Amit, Nadav and Tai, Amy and Wei, Michael

European Conference on Computer Systems (EuroSys), 2020

Translation Lookaside Buffers (TLBs) are critical for building performant virtual memory systems. Because most processors do not provide coherence for TLB mappings, TLB shootdowns provide a software mechanism that invokes inter-processor interrupts (IPIs) to synchronize TLBs. TLB shootdowns are expensive, so recent work has aimed to avoid the frequency of shootdowns through techniques such as batching. We show that aggressive batching can cause correctness issues and addressing them can obviate the benefits of batching.
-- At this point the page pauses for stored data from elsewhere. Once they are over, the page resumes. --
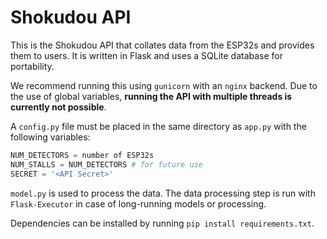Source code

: # Shokudou API

This is the Shokudou API that collates data from the ESP32s and provides them to users. It is written in Flask and uses a SQLite database for portability.

We recommend running this using ``gunicorn`` with an ``nginx`` backend. Due to the use of global variables, **running the API with multiple threads is currently not possible**.

A ``config.py`` file must be placed in the same directory as ``app.py`` with the following variables:
```python
NUM_DETECTORS = number of ESP32s
NUM_STALLS = NUM_DETECTORS # for future use
SECRET = '<API Secret>'
```

``model.py`` is used to process the data. The data processing step is run with ``Flask-Executor`` in case of long-running models or processing.

Dependencies can be installed by running ``pip install requirements.txt``.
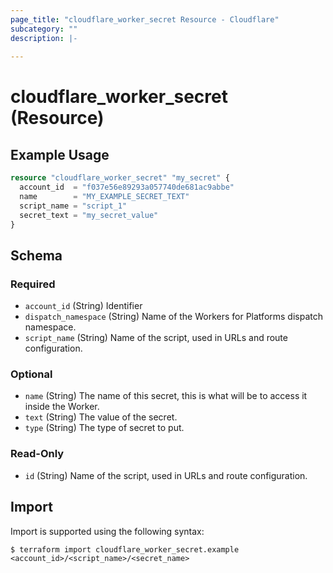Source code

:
 ```yaml
---
page_title: "cloudflare_worker_secret Resource - Cloudflare"
subcategory: ""
description: |-
  
---
```


# cloudflare_worker_secret (Resource)



## Example Usage

```terraform
resource "cloudflare_worker_secret" "my_secret" {
  account_id  = "f037e56e89293a057740de681ac9abbe"
  name        = "MY_EXAMPLE_SECRET_TEXT"
  script_name = "script_1"
  secret_text = "my_secret_value"
}
```
<!-- schema generated by tfplugindocs -->
## Schema

### Required

- `account_id` (String) Identifier
- `dispatch_namespace` (String) Name of the Workers for Platforms dispatch namespace.
- `script_name` (String) Name of the script, used in URLs and route configuration.

### Optional

- `name` (String) The name of this secret, this is what will be to access it inside the Worker.
- `text` (String) The value of the secret.
- `type` (String) The type of secret to put.

### Read-Only

- `id` (String) Name of the script, used in URLs and route configuration.

## Import

Import is supported using the following syntax:

```shell
$ terraform import cloudflare_worker_secret.example <account_id>/<script_name>/<secret_name>
```
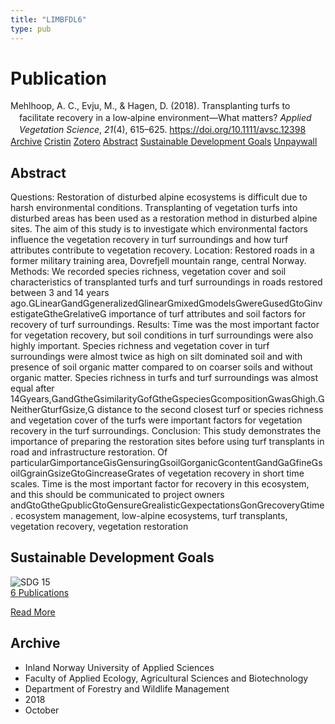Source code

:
 ```yaml
---
title: "LIMBFDL6"
type: pub
---
```

<h1>Publication</h1>
<article id="csl-bib-container-LIMBFDL6" class="csl-bib-container">
  <div class="csl-bib-body" style="line-height: 1.35; padding-left: 1em; text-indent:-1em;">
  <div class="csl-entry">Mehlhoop, A. C., Evju, M., &amp; Hagen, D. (2018). Transplanting turfs to facilitate recovery in a low&#x2010;alpine environment&#x2014;What matters? <i>Applied Vegetation Science</i>, <i>21</i>(4), 615&#x2013;625. <a href="https://doi.org/10.1111/avsc.12398">https://doi.org/10.1111/avsc.12398</a></div>
</div>
  <div class="csl-bib-buttons">
    <a href="#taxonomy-article-LIMBFDL6" class="csl-bib-button">Archive</a>
    <a href="https://app.cristin.no/results/show.jsf?id=1620533" alt="Cristin URL" class="csl-bib-button">Cristin</a>
    <a href="http://zotero.org/groups/5402882/items/LIMBFDL6" alt="Zotero URL" class="csl-bib-button">Zotero</a>
    <a href="#abstract-article-LIMBFDL6" class="csl-bib-button">Abstract</a>
    <a href="#sdg-article-LIMBFDL6" class="csl-bib-button">Sustainable Development Goals</a>
    <a href="https://doi.org/10.1111/avsc.12398" class="csl-bib-button">Unpaywall</a>
  </div>
  <div id="csl-bib-meta-container-LIMBFDL6"></div>
</article>
<div id="csl-bib-meta-LIMBFDL6" class="csl-bib-meta">
  <article id="abstract-article-LIMBFDL6" class="abstract-article">
    <h1>Abstract</h1>
    Questions: Restoration of disturbed alpine ecosystems is difficult due to harsh environmental conditions. Transplanting of vegetation turfs into disturbed areas has been used as a restoration method in disturbed alpine sites. The aim of this study is to investigate which environmental factors influence the vegetation recovery in turf surroundings and how turf attributes contribute to vegetation recovery. Location: Restored roads in a former military training area, Dovrefjell mountain range, central Norway. Methods: We recorded species richness, vegetation cover and soil characteristics of transplanted turfs and turf surroundings in roads restored between 3 and 14 years ago.Linearandgeneralizedlinearmixedmodelswereusedtoinvestigatetherelative importance of turf attributes and soil factors for recovery of turf surroundings. Results: Time was the most important factor for vegetation recovery, but soil conditions in turf surroundings were also highly important. Species richness and vegetation cover in turf surroundings were almost twice as high on silt dominated soil and with presence of soil organic matter compared to on coarser soils and without organic matter. Species richness in turfs and turf surroundings was almost equal after 14years,andthesimilarityofthespeciescompositionwashigh.Neitherturfsize, distance to the second closest turf or species richness and vegetation cover of the turfs were important factors for vegetation recovery in the turf surroundings. Conclusion: This study demonstrates the importance of preparing the restoration sites before using turf transplants in road and infrastructure restoration. Of particularimportanceisensuringsoilorganiccontentandafinesoilgrainsizetoincreaserates of vegetation recovery in short time scales. Time is the most important factor for recovery in this ecosystem, and this should be communicated to project owners andtothepublictoensurerealisticexpectationsonrecoverytime. ecosystem management, low-alpine ecosystems, turf transplants, vegetation recovery, vegetation restoration
  </article>
  <article id="sdg-article-LIMBFDL6" class="sdg-article">
    <h1>Sustainable Development Goals</h1>
    <div class="sdg-container"><div id="sdg15" class="sdg"> <img src="{{< params subfolder >}}images/sdg/sdg15_en.png" class="image" alt="SDG 15"> <div class="sdg-overlay"> <a href="{{< params subfolder >}}en/archive/?sdg=15#archive" class="sdg-publication-count"><span>6</span> Publications</a> <p><a href="https://sdgs.un.org/goals/goal15" class="sdg-read-more">Read More</a></p> </div> </div></div>
  </article>
  <article id="taxonomy-article-LIMBFDL6" class="taxonomy-article">
    <h1>Archive</h1>
    <ul>
      <li>Inland Norway University of Applied Sciences</li>
      <li>Faculty of Applied Ecology, Agricultural Sciences and Biotechnology</li>
      <li>Department of Forestry and Wildlife Management</li>
      <li>2018</li>
      <li>October</li>
    </ul>
  </article>
</div>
Instead, our work takes a different approach which focuses on both improving the performance of TLB shootdowns and carefully selecting where to avoid shootdowns. We introduce four general techniques to improve shootdown performance: (1) concurrently flush initiator and remote TLBs, (2) early acknowledgement from remote cores, (3) cacheline consolidation of kernel data structures to reduce cacheline contention, and (4) in-context flushing of userspace entries to address the overheads introduced by Spectre and Meltdown mitigations. We also identify that TLB flushing can be avoiding when handling copy-on-write (CoW) faults and some TLB shootdowns can be batched in certain system calls. Overall, we show that our approach results in signifi- cant speedups without sacrificing safety and correctness in both microbenchmarks and real-world applications.